Don't ask Carling Bassett what she'll do when she grows up. She's doing it now. At 15, the lean and leggy Toronto-born blonde is currently the youngest player in women's pro tennis. Having won a slew of junior tournaments, including the prestigious Orange Bowl, and ranking No. 1 among women in Canada, she joined the Women's Tennis Association circuit last month. Indeed, she quickly proved that she belonged. After straining to beat her 6-3, 7-5 in the Washington Virginia Slims, then 10th-ranked Sylvia Hanika, 23, said that Bassett played "like she was 25, with 10 tournaments behind her."

Carling also has another budding career. She has just debuted in the movie Spring Fever, playing a young tennis hopeful dominated by a poor, driving mother. In Carling's case, the film hardly imitates life. Her mom, Sue, a great-great-great-granddaughter of the founder of Canada's Carling breweries, is a pleasant and protective sort who wouldn't let her offspring turn pro until the teenager was "ready, mentally and physically." Carling's dad, former Canadian Davis Cupper John Bassett, is a real estate and sports magnate whose interests include the new U.S. Football League's Tampa Bay Bandits—and Spring Fever, which he produced.

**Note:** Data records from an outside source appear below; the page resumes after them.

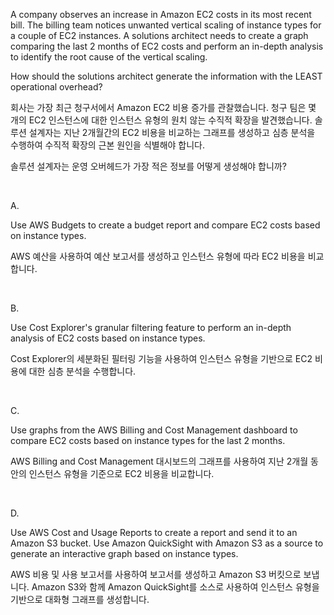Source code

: A company observes an increase in Amazon EC2 costs in its most recent bill. The billing team notices unwanted vertical scaling of instance types for a couple of EC2 instances. A solutions architect needs to create a graph comparing the last 2 months of EC2 costs and perform an in-depth analysis to identify the root cause of the vertical scaling.

How should the solutions architect generate the information with the LEAST operational overhead?

회사는 가장 최근 청구서에서 Amazon EC2 비용 증가를 관찰했습니다. 청구 팀은 몇 개의 EC2 인스턴스에 대한 인스턴스 유형의 원치 않는 수직적 확장을 발견했습니다. 솔루션 설계자는 지난 2개월간의 EC2 비용을 비교하는 그래프를 생성하고 심층 분석을 수행하여 수직적 확장의 근본 원인을 식별해야 합니다.

솔루션 설계자는 운영 오버헤드가 가장 적은 정보를 어떻게 생성해야 합니까?

​

A.

Use AWS Budgets to create a budget report and compare EC2 costs based on instance types.

AWS 예산을 사용하여 예산 보고서를 생성하고 인스턴스 유형에 따라 EC2 비용을 비교합니다.

​

B.

Use Cost Explorer's granular filtering feature to perform an in-depth analysis of EC2 costs based on instance types.

Cost Explorer의 세분화된 필터링 기능을 사용하여 인스턴스 유형을 기반으로 EC2 비용에 대한 심층 분석을 수행합니다.

​

C.

Use graphs from the AWS Billing and Cost Management dashboard to compare EC2 costs based on instance types for the last 2 months.

AWS Billing and Cost Management 대시보드의 그래프를 사용하여 지난 2개월 동안의 인스턴스 유형을 기준으로 EC2 비용을 비교합니다.

​

D.

Use AWS Cost and Usage Reports to create a report and send it to an Amazon S3 bucket. Use Amazon QuickSight with Amazon S3 as a source to generate an interactive graph based on instance types.

AWS 비용 및 사용 보고서를 사용하여 보고서를 생성하고 Amazon S3 버킷으로 보냅니다. Amazon S3와 함께 Amazon QuickSight를 소스로 사용하여 인스턴스 유형을 기반으로 대화형 그래프를 생성합니다.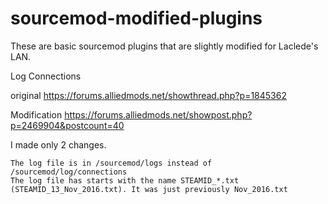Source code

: # sourcemod-modified-plugins

These are basic sourcemod plugins that are slightly modified for Laclede's LAN. 

Log Connections

original
https://forums.alliedmods.net/showthread.php?p=1845362

Modification
https://forums.alliedmods.net/showpost.php?p=2469904&postcount=40

I made only 2 changes.

    The log file is in /sourcemod/logs instead of /sourcemod/log/connections
    The log file has starts with the name STEAMID_*.txt (STEAMID_13_Nov_2016.txt). It was just previously Nov_2016.txt

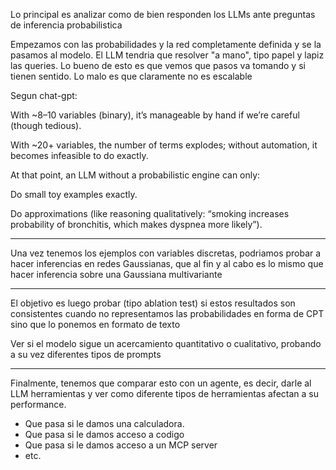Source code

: Lo principal es analizar como de bien responden los LLMs ante preguntas de inferencia probabilistica

Empezamos con las probabilidades y la red completamente definida y se la pasamos al modelo. El LLM tendria que resolver "a mano", tipo papel y lapiz las queries. Lo bueno de esto es que vemos que pasos va tomando y si tienen sentido. Lo malo es que claramente no es escalable

Segun chat-gpt:

With ~8–10 variables (binary), it’s manageable by hand if we’re careful (though tedious).

With ~20+ variables, the number of terms explodes; without automation, it becomes infeasible to do exactly.

At that point, an LLM without a probabilistic engine can only:

Do small toy examples exactly.

Do approximations (like reasoning qualitatively: “smoking increases probability of bronchitis, which makes dyspnea more likely”).

-----------------------------------------

Una vez tenemos los ejemplos con variables discretas, podriamos probar a hacer inferencias en redes Gaussianas, que al fin y al cabo es lo mismo que hacer inferencia sobre una Gaussiana multivariante

------------------------------------------

El objetivo es luego probar (tipo ablation test) si estos resultados son consistentes cuando no representamos las probabilidades en forma de CPT sino que lo ponemos en formato de texto

Ver si el modelo sigue un acercamiento quantitativo o cualitativo, probando a su vez diferentes tipos de prompts

-------------------------------------------

Finalmente, tenemos que comparar esto con un agente, es decir, darle al LLM herramientas y ver como diferente tipos de herramientas afectan a su performance. 

* Que pasa si le damos una calculadora.
* Que pasa si le damos acceso a codigo
* Que pasa si le damos acceso a un MCP server
* etc.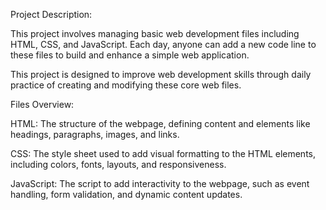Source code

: Project Description:

This project involves managing basic web development files including HTML, CSS, and JavaScript. Each day, anyone can add a new code line to these files to build and enhance a simple web application.

This project is designed to improve web development skills through daily practice of creating and modifying these core web files.

Files Overview:

HTML: The structure of the webpage, defining content and elements like headings, paragraphs, images, and links.

CSS: The style sheet used to add visual formatting to the HTML elements, including colors, fonts, layouts, and responsiveness.

JavaScript: The script to add interactivity to the webpage, such as event handling, form validation, and dynamic content updates.
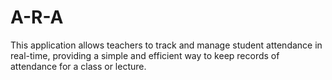 # A-R-A
This application allows teachers to track and manage student attendance in real-time, providing a simple and
efficient way to keep records of attendance for a class or lecture.
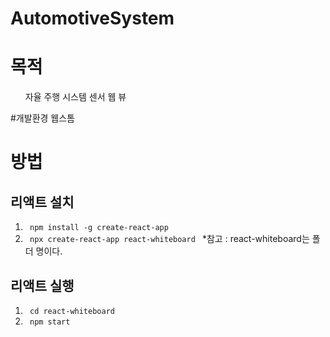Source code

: # AutomotiveSystem

# 목적
<ol> 자율 주행 시스템 센서 웹 뷰</ol>
#개발환경
웹스톰

# 방법
## 리액트 설치
1. <code> npm install -g create-react-app </code>
2. <code> npx create-react-app react-whiteboard </code>
*참고 : react-whiteboard는 폴더 명이다.
## 리액트 실행
1. <code> cd react-whiteboard </code>
2. <code> npm start </code>
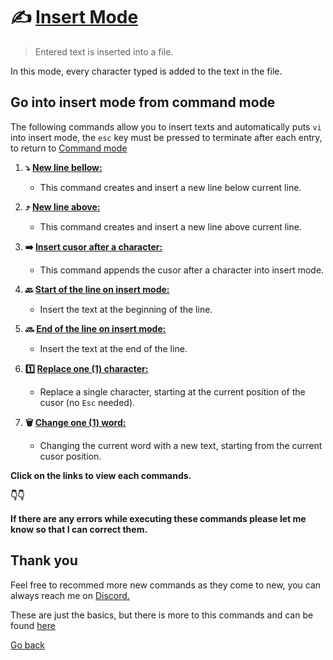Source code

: # :writing_hand: [Insert Mode](/vi/insert-mode/insert_mode)
> Entered text is inserted into a file.

In this mode, every character typed is added to the text in the file.

## Go into insert mode from command mode
The following commands allow you to insert texts and automatically puts `vi` into insert mode, the `esc` key must be pressed to terminate after each entry, to return to [Command mode](/vi/command-mode/README.md)

1. **:arrow_heading_down: [New line bellow:](/vi/insert-mode/new_line-bellow)**
    - This command creates and insert a new line below current line.

1. **:arrow_heading_up: [New line above:](/vi/insert-mode/new_line-above)**
    - This command creates and insert a new line above current line.

1. **:arrow_right: [Insert cusor after a character:](/vi/insert-mode/insert_after-character)**
    - This command appends the cusor after a character into insert mode.

1. **:back: [Start of the line on insert mode:](/vi/insert-mode/insert_line-start)**
    - Insert the text at the beginning of the line.

1. **:soon: [End of the line on insert mode:](/vi/insert-mode/insert_line-end)**
    - Insert the text at the end of the line.

1. **:one: [Replace one (1) character:](/vi/insert-mode/replace_character)**
    - Replace a single character, starting at the current position of the cusor (no `Esc` needed).

1. **:wastebasket: [Change one (1) word:](/vi/insert-mode/change_word)**
    - Changing the current word with a new text, starting from the current cusor position.

**Click on the links to view each commands.**

**:point_down::point_down:**

**If there are any errors while executing these commands please let me know so that I can correct them.**

## Thank you
Feel free to recommed more new commands as they come to new, you can always reach me on [Discord.](https://discord.com/users/982980024950997073)

These are just the basics, but there is more to this commands and can be found [here](https://www.cs.colostate.edu/helpdocs/vi.html)

[Go back](../README.md)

Carling took up tennis at 9. Two years later her parents sent her to Nick Bollettieri's rigorous (no weekday TV or junk food) live-in tennis camp, now in Bradenton, Fla. There she studies by correspondence course while practicing seven hours a day. At first Bollettieri had doubts about her attention span and drive. No longer. Today, he says, "She's very open and has very little fear"—signs of a great player, he thinks. In competition, he adds, "She's more than vicious. She's way ahead of most people."

"Car," as pals call her, isn't so sure: "I really haven't made it yet. I've got to go further." As for choosing between cinema and the circuit, however, she has no doubts. "I like them both, but I'm an action person. On the court you have only one chance. You do it right or you lose."